- TASK OBJECTIVE -
Where the listing below reaches the line containing "three dimensional motional", start writing out lines exactly, and stop once the line containing "To extend the" has been written.

- RAW DATA -
* * * *

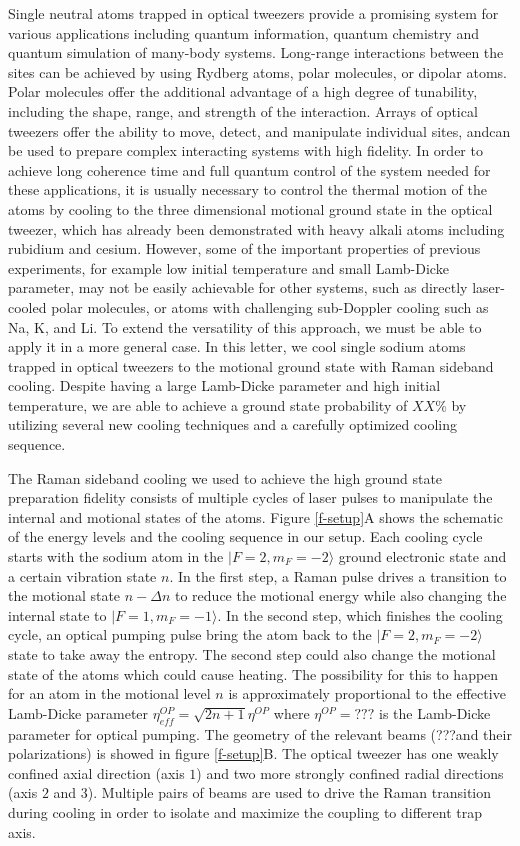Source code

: \documentclass[aps,prl,twocolumn,groupedaddress]{revtex4-1}
\begin{document}
Single neutral atoms trapped in optical tweezers provide a promising system
for various applications including quantum information, quantum chemistry
and quantum simulation of many-body systems.
Long-range interactions between the sites can be achieved by using Rydberg atoms, polar molecules, or dipolar atoms.
Polar molecules offer the additional advantage of a high degree of tunability, including the shape, range, and strength of the interaction.
Arrays of optical tweezers offer the ability to move, detect, and manipulate individual sites, andcan be used to prepare complex interacting systems
with high fidelity.
In order to achieve long coherence time and full quantum control of the system needed for
these applications,
it is usually necessary to control the thermal motion of the atoms by cooling to the
three dimensional motional ground state in the optical tweezer,
which has already been demonstrated with heavy alkali atoms including rubidium and cesium.
However, some of the important properties of previous experiments,
for example low initial temperature and small Lamb-Dicke parameter,
may not be easily achievable for other systems, such as directly laser-cooled polar molecules, or atoms with challenging sub-Doppler cooling such as Na, K, and Li.
To extend the versatility of this approach, we must be able to apply it in a more general case. 
In this letter, we cool single sodium atoms
trapped in optical tweezers to the motional ground state with Raman sideband cooling.
Despite having a large Lamb-Dicke parameter and high initial temperature, we are able to achieve a ground state probability of $XX\%$
by utilizing several new cooling techniques and a carefully optimized cooling sequence.

The Raman sideband cooling we used to achieve the high ground state preparation fidelity
consists of multiple cycles of laser pulses to manipulate the internal and
motional states of the atoms.
Figure \ref{f-setup}A shows the schematic of the energy levels and the cooling sequence
in our setup.
Each cooling cycle starts with the sodium atom in the $|F=2, m_F=-2\rangle$
ground electronic state and a certain vibration state $n$.
In the first step, a Raman pulse drives a transition to the motional state $n-\Delta n$
to reduce the motional energy while also changing the internal state to $|F=1, m_F=-1\rangle$.
In the second step, which finishes the cooling cycle,
an optical pumping pulse bring the atom back to the $|F=2, m_F=-2\rangle$ state to take away
the entropy. The second step could also change the motional state of the atoms which
could cause heating. The possibility for this to happen for an atom in the motional level $n$
is approximately proportional to the effective Lamb-Dicke parameter
$\eta^{OP}_{eff}=\sqrt{2n+1}\eta^{OP}$ where $\eta^{OP}=???$ is the Lamb-Dicke parameter for
optical pumping.
The geometry of the relevant beams (???and their polarizations) is showed in figure \ref{f-setup}B.
The optical tweezer has one weakly confined axial direction (axis $1$) and
two more strongly confined radial directions (axis $2$ and $3$).
Multiple pairs of beams are used to drive the Raman transition during cooling in order to
isolate and maximize the coupling to different trap axis.
\end{document}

* * * *

- SOLUTION TO THE EXERCISE -
three dimensional motional ground state in the optical tweezer,
which has already been demonstrated with heavy alkali atoms including rubidium and cesium.
However, some of the important properties of previous experiments,
for example low initial temperature and small Lamb-Dicke parameter,
may not be easily achievable for other systems, such as directly laser-cooled polar molecules, or atoms with challenging sub-Doppler cooling such as Na, K, and Li.
To extend the versatility of this approach, we must be able to apply it in a more general case. 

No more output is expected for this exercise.